Their name is synonymous with the rolling hills and rich farming land of Keyneton, but the time has come for fifth generation farmer, Graham Keynes and wife, Melanie of Karinya Station to seek greener, and perhaps slightly less hilly, pastures.
After 35 years in partnership with brother, Joe, Graham has decided to sell his half of the original Keynes landholding, known as Red Creek, as well as their jointly owned Moculta property, Karinya Station, which Graham and Melanie have called home for the past 31 years.
It’s an emotional time for the Keynes’, who have invested their lives in the land and raised their three children, Benjamin, 33; Alexander, 31; and Annabel, 29; in the 101 year old Karinya homestead.
But now aged in their 60s, the couple are looking to down-size their enterprise in order to enjoy more time doing other things they love and reduce stress later in life.
“It’s been a beautiful place to bring up our family, I’ve loved every minute of it. It’s going to be hard to leave,” said Melanie, who enjoyed a successful career in the wine industry parallel to Graham’s farming.
“But we don’t want to have to do this at 70 or 80.”
Renowned for producing Merino wool, Angus cattle and crossbred lambs, Graham said he is most proud of being associated with high quality wool production, and the effort he and Joe have put into taking care of the special land they have been custodians of.
“I think that’s a really important part of the way that we’ve operated is to be able to realise that the land needs rest and needs to recover,” said Graham.
“So that’s my legacy and Joe’s as well, which he’s carrying on, and hopefully somebody else will be able to do that too going forward, with a lot more energy perhaps than I’ve got at this point of my life!”
While Graham and Melanie’s son, Alexander works with his father on the property, none of their children have decided to move into Karinya and succeed their parents in running the two adjoining properties, which cover an area of 4596 hectares.
The couple said they have never put any pressure on their children to take over the farm.
“It’s their right to choose their life,” said Melanie.
“We think to be farming like this on this kind of scale, you’ve got to be passionate about it. They all have a love for the land, but I would never dictate to somebody else how they should live their life.”
Benjamin currently lives and works as an artist in Melbourne with his partner, Caitlin and five year old daughter, Frida, while Annabel is studying to be an occupational therapist.
Alexander may continue to work alongside his father in his next venture, which will still include sheep and cattle as Graham is by no means ready to hang up his Akubra.
“We joke that I must have not read the fine print in the marriage contract that at 61 he wants to buy another property,” laughed Melanie.
“He doesn’t want to retire, he loves the work, he loves farming so he wants to continue but it just needs to be on a smaller scale than what we have here.”
The couple aren’t yet sure where they will go next but are thinking somewhere towards the Adelaide Hills may be a good fit.

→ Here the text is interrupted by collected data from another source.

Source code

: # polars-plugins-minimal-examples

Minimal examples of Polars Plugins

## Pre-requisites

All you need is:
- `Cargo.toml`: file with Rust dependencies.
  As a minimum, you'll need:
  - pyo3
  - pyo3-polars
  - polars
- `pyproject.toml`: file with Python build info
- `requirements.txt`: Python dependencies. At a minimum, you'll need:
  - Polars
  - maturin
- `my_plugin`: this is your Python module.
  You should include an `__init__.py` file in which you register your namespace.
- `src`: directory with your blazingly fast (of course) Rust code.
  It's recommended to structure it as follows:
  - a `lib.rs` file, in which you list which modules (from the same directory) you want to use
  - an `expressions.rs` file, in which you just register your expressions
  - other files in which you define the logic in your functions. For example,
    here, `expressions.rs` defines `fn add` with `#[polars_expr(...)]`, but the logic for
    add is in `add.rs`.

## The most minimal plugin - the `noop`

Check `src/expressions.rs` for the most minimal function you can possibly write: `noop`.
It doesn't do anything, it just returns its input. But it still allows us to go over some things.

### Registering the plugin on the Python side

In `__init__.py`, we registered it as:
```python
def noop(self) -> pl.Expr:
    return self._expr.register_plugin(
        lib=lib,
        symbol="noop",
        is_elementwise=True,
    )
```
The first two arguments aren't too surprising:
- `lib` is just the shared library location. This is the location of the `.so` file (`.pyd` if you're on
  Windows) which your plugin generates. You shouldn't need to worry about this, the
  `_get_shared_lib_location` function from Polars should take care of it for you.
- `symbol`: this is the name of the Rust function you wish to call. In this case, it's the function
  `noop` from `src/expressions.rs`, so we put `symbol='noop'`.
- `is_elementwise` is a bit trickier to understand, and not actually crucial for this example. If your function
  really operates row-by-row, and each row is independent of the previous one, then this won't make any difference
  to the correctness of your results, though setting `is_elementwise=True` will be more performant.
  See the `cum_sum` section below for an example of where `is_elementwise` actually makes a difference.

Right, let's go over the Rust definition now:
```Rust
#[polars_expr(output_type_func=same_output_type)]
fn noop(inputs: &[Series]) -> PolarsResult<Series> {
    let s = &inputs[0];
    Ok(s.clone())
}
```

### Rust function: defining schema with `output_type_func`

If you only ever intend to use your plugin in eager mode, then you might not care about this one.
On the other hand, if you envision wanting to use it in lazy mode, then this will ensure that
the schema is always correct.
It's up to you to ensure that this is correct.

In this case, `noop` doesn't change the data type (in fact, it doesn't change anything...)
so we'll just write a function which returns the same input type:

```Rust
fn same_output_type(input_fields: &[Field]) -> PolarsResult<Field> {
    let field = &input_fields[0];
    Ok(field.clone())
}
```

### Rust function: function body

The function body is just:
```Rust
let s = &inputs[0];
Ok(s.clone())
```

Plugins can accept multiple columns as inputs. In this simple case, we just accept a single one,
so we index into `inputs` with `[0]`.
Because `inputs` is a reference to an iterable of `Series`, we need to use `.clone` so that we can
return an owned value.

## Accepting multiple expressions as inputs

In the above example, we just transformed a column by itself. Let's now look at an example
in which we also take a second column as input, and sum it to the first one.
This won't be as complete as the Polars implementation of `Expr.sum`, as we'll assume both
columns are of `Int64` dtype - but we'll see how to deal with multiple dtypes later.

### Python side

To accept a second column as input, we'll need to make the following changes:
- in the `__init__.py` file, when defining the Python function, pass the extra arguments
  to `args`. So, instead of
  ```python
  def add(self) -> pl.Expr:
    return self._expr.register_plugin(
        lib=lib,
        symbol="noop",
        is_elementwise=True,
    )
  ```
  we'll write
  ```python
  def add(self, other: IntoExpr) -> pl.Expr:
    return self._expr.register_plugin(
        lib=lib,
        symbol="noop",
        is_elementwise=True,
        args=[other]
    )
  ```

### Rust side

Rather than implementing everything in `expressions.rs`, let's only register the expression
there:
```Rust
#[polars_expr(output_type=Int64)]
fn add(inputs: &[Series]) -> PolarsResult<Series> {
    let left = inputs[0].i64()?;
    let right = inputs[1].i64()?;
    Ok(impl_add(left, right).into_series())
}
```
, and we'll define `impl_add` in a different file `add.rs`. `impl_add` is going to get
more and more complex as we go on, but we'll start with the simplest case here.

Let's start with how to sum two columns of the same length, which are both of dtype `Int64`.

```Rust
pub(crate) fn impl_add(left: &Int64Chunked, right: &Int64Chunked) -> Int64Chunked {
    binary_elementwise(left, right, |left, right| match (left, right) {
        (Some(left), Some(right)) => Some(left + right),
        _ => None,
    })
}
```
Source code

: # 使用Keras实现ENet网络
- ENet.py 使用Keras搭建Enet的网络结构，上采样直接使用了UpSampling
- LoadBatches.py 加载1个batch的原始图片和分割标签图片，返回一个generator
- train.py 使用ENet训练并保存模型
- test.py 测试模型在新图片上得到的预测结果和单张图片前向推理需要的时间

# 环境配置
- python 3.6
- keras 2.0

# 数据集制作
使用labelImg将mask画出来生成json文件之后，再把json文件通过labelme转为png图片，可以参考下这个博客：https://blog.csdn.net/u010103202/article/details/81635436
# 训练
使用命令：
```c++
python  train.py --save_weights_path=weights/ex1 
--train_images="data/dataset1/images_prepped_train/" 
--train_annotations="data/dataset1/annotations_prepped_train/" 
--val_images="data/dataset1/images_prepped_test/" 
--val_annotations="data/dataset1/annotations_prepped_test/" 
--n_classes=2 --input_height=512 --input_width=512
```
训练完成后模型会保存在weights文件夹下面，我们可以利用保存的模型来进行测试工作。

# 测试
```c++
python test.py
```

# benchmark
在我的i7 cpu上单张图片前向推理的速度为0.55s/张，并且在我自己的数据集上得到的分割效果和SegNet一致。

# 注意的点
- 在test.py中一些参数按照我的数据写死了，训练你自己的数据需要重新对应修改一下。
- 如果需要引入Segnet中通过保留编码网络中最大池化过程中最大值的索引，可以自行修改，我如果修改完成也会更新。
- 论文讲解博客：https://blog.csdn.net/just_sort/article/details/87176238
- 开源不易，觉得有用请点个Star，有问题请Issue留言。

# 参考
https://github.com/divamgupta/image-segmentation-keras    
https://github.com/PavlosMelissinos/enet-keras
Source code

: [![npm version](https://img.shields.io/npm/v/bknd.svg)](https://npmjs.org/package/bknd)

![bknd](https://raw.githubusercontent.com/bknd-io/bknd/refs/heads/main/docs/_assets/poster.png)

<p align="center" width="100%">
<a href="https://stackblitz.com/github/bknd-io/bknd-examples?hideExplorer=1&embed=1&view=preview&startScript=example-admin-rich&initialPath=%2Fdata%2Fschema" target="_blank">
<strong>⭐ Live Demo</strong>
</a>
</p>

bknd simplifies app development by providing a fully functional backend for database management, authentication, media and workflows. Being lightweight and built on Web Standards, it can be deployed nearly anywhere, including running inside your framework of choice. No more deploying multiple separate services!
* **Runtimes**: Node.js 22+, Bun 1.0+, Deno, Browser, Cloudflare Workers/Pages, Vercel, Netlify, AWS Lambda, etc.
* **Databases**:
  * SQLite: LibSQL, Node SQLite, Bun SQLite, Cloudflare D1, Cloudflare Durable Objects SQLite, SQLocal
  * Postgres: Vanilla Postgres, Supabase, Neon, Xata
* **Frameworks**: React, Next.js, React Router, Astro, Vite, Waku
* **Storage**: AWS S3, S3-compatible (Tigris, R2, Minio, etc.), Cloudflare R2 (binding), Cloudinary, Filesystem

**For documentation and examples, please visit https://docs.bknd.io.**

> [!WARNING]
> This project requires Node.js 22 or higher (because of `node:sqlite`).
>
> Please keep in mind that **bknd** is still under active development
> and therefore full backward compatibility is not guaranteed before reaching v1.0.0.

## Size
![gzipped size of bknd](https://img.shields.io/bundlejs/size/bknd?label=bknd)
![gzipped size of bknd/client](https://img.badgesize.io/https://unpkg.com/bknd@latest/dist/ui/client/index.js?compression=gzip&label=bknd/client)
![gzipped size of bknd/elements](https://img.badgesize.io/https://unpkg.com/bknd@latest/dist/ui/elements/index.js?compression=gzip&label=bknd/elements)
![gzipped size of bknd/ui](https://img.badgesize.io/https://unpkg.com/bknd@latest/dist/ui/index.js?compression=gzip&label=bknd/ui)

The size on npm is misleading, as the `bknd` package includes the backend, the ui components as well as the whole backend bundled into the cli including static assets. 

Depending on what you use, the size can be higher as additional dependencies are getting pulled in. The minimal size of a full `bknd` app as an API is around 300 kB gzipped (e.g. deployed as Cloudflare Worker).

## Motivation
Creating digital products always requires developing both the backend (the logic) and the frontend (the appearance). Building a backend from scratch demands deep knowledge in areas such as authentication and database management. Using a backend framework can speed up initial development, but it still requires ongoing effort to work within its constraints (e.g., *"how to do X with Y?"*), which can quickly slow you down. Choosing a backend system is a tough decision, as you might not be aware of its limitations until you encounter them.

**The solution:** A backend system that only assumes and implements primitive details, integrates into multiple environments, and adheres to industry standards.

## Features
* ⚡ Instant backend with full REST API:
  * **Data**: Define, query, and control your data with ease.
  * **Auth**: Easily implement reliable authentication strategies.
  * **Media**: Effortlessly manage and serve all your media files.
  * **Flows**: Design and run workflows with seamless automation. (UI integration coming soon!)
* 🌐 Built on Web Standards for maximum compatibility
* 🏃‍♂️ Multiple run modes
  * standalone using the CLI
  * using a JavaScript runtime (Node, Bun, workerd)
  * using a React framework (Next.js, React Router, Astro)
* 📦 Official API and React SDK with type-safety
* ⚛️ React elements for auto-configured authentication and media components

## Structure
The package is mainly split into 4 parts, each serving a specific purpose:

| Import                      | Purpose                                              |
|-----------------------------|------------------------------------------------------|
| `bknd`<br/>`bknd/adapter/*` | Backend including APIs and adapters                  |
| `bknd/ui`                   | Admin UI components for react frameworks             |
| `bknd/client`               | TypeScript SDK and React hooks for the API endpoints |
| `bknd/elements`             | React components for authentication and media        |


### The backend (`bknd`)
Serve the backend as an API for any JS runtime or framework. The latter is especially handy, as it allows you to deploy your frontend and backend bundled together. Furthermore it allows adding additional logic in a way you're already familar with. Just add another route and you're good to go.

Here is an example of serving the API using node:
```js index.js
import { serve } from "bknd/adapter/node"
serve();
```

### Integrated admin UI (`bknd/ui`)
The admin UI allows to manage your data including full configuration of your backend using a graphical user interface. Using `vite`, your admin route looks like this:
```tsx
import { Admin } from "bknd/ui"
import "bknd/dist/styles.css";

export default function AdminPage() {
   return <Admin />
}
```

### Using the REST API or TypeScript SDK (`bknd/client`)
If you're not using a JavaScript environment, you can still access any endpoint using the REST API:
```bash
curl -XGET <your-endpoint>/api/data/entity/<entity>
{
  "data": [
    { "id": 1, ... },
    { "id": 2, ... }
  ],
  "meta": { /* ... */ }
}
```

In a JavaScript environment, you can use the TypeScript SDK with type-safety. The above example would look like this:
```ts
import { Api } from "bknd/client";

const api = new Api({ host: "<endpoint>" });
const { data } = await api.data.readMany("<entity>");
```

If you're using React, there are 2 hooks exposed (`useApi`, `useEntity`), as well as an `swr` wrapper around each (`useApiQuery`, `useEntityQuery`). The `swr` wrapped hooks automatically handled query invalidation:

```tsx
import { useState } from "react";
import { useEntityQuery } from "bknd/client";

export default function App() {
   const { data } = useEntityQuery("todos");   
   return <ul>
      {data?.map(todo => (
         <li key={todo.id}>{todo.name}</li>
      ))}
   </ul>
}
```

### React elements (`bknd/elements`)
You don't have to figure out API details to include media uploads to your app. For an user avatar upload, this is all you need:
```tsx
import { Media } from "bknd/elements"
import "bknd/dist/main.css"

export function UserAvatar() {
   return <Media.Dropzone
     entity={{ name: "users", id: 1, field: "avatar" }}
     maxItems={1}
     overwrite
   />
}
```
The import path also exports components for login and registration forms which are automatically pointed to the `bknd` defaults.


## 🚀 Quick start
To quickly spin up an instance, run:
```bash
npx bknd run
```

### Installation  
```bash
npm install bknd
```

“Somewhere a little bit more accessible to things, and maybe some flatter country,” laughed Graham.
But there will be tears shed nonetheless when the time comes to say goodbye to Graham’s ancestral homeland.
“We really love it here and it’s been such a great thing for us to grow up and be part of Keyneton and the Barossa. Making our home here has been wonderful,” said Graham.
“You pinch yourself and say, it’s been a pretty good office.”
Joe’s half of the Keynes’ estate, Keyneton Station, which includes the original homestead built by the brothers’ great-great- grandfather, Joseph Keynes will continue to be owned and farmed by Joe and his wife, Sally and daughter, Georgie.